Step 6: For Each Bin, Remove Questionable Contigs¶
At the end of Step 5, we have accumulated a set of bins, along with estimates of quality. We have developed a simple test for attempting to spot contaminating contigs, so we run our algorithm, removing highly questionable contigs (when such removals improve our estimates of quality).
Step 7: Annotate High-Quality Bins¶
We submit the contigs in each high-quality bin to the PATRIC server to annotate the genome associated with the bin.
In this document, we sketch out a plan for reconstructing thousands of genomes from metagenomic samples. There are several alternative plans being developed by the research community. Here is a brief summary of a plan implemented by a European team that included Bjorn Nielsen, Dusko Ehrlich and Peer Bork (see “Identification and Assembly of Genomes and Genetic Elements in Complex Metagenomic Samples Without Using Reference Genomes”).

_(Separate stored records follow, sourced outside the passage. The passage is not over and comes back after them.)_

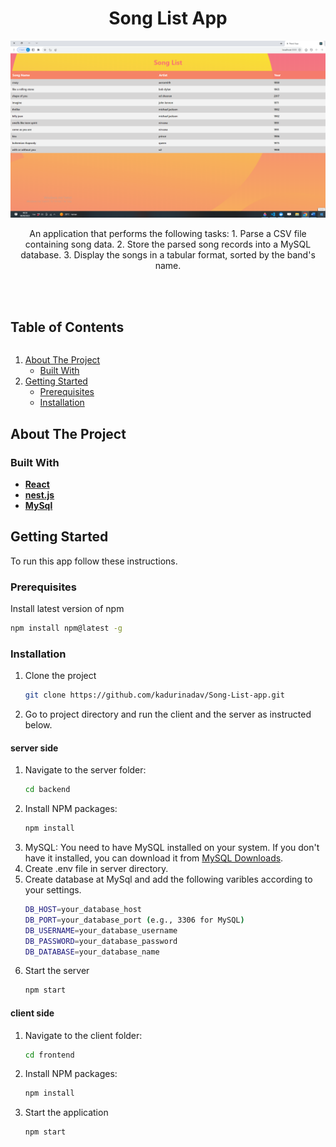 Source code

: <p align="center">
  <h1 align="center">Song List App</h1>
<img src="preview.png"/>
  <p align="center">
    An application that performs the following tasks:
      1. Parse a CSV file containing song data.
      2. Store the parsed song records into a MySQL database.
      3. Display the songs in a tabular format, sorted by the band's name.
  </p>
    <br /><br />

<h2 style="display: inline-block">Table of Contents</h2>
<ol>
  <li>
    <a href="#about-the-project">About The Project</a>
    <ul>
      <li><a href="#built-with">Built With</a></li>
    </ul>
  </li>
  <li>
    <a href="#getting-started">Getting Started</a>
    <ul>
      <li><a href="#prerequisites">Prerequisites</a></li>
      <li><a href="#installation">Installation</a></li>
    </ul>
  </li>
</ol>

## About The Project

### Built With

- **[React](https://reactjs.org/)**
- **[nest.js](https://nestjs.com/)**
- **[MySql](https://www.mysql.com/)**

## Getting Started

To run this app follow these instructions.

### Prerequisites

Install latest version of npm

  ```sh
  npm install npm@latest -g
  ```

### Installation

1. Clone the project
   ```sh
   git clone https://github.com/kadurinadav/Song-List-app.git
   ```
2. Go to project directory and run the client and the server as instructed below. 

#### server side
1. Navigate to the server folder:
   ```sh
   cd backend
   ```
2. Install NPM packages:
   ```sh
   npm install
   ```
3. MySQL: You need to have MySQL installed on your system. If you don't have it installed, you can download it from [MySQL Downloads](https://dev.mysql.com/downloads/).
4. Create .env file in server directory.
5. Create database at MySql and add the following varibles according to your settings.
   ```sh
   DB_HOST=your_database_host
   DB_PORT=your_database_port (e.g., 3306 for MySQL)
   DB_USERNAME=your_database_username
   DB_PASSWORD=your_database_password
   DB_DATABASE=your_database_name
   ```
6. Start the server
   ```sh
   npm start
   ```
#### client side
1. Navigate to the client folder:
   ```sh
   cd frontend
   ```
2. Install NPM packages:
   ```sh
   npm install
   ```
3. Start the application
    ```sh
    npm start
    ```


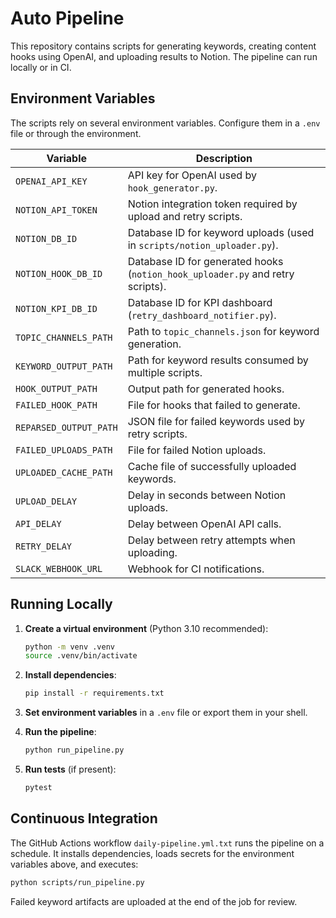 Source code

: # Auto Pipeline

This repository contains scripts for generating keywords, creating content hooks using OpenAI, and uploading results to Notion. The pipeline can run locally or in CI.

## Environment Variables

The scripts rely on several environment variables. Configure them in a `.env` file or through the environment.

| Variable | Description |
| -------- | ----------- |
| `OPENAI_API_KEY` | API key for OpenAI used by `hook_generator.py`. |
| `NOTION_API_TOKEN` | Notion integration token required by upload and retry scripts. |
| `NOTION_DB_ID` | Database ID for keyword uploads (used in `scripts/notion_uploader.py`). |
| `NOTION_HOOK_DB_ID` | Database ID for generated hooks (`notion_hook_uploader.py` and retry scripts). |
| `NOTION_KPI_DB_ID` | Database ID for KPI dashboard (`retry_dashboard_notifier.py`). |
| `TOPIC_CHANNELS_PATH` | Path to `topic_channels.json` for keyword generation. |
| `KEYWORD_OUTPUT_PATH` | Path for keyword results consumed by multiple scripts. |
| `HOOK_OUTPUT_PATH` | Output path for generated hooks. |
| `FAILED_HOOK_PATH` | File for hooks that failed to generate. |
| `REPARSED_OUTPUT_PATH` | JSON file for failed keywords used by retry scripts. |
| `FAILED_UPLOADS_PATH` | File for failed Notion uploads. |
| `UPLOADED_CACHE_PATH` | Cache file of successfully uploaded keywords. |
| `UPLOAD_DELAY` | Delay in seconds between Notion uploads. |
| `API_DELAY` | Delay between OpenAI API calls. |
| `RETRY_DELAY` | Delay between retry attempts when uploading. |
| `SLACK_WEBHOOK_URL` | Webhook for CI notifications. |

## Running Locally

1. **Create a virtual environment** (Python 3.10 recommended):

   ```bash
   python -m venv .venv
   source .venv/bin/activate
   ```

2. **Install dependencies**:

   ```bash
   pip install -r requirements.txt
   ```

3. **Set environment variables** in a `.env` file or export them in your shell.

4. **Run the pipeline**:

   ```bash
   python run_pipeline.py
   ```

5. **Run tests** (if present):

   ```bash
   pytest
   ```

## Continuous Integration

The GitHub Actions workflow `daily-pipeline.yml.txt` runs the pipeline on a schedule. It installs dependencies, loads secrets for the environment variables above, and executes:

```bash
python scripts/run_pipeline.py
```

Failed keyword artifacts are uploaded at the end of the job for review.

DNA from a series of independent biological samples from microbial communities, here originating from the human gut microbiome, is extracted and shotgun sequenced. Genes assembled and identified in individual samples are then integrated to form a cross-sample, nonredundant gene catalog. The abundance profile of each gene in the catalog is assessed by counting the matching sequence reads in each sample. To facilitate co-abundance clustering of large gene catalogs, we used random seed genes as ‘baits’ for identifying groups of genes that correlate (PCC > 0.9) to the abundance profile of the bait genes. The fixed PCC distance threshold is called a canopy. To center the canopy on a co-abundance gene group (CAG), the median gene abundance profile of the genes within the original seed canopy (or subsequent canopies) is used iteratively to recapture a new canopy until it settles on a particular profile. The gene content of a settled canopy is named a metagenomic species (MGS) if it contains 700 or more genes. The smaller groups remain referred to as CAGs. Sequence reads from individual samples that map to the MGS genes and their contigs are then extracted and used to assembly a draft genome sequence for an MGS; we refer to this process as MGS-augmented genome assembly. The use of sample-specific sequence reads in the assemblies helps discriminate between closely related strains.
It seems likely that we will be able to harvest thousands of genomes from metagenomic samples. The number of potentially useful samples is growing exponentially, the desire to gain genomes for unculturable organisms is growing, and our ability to extract reconstructed genomes is improving. I believe that the quality produced by current algorithms has reached the point where it is “good enough”. Further improvements will inevitably increase the fraction of bins that can be salvaged.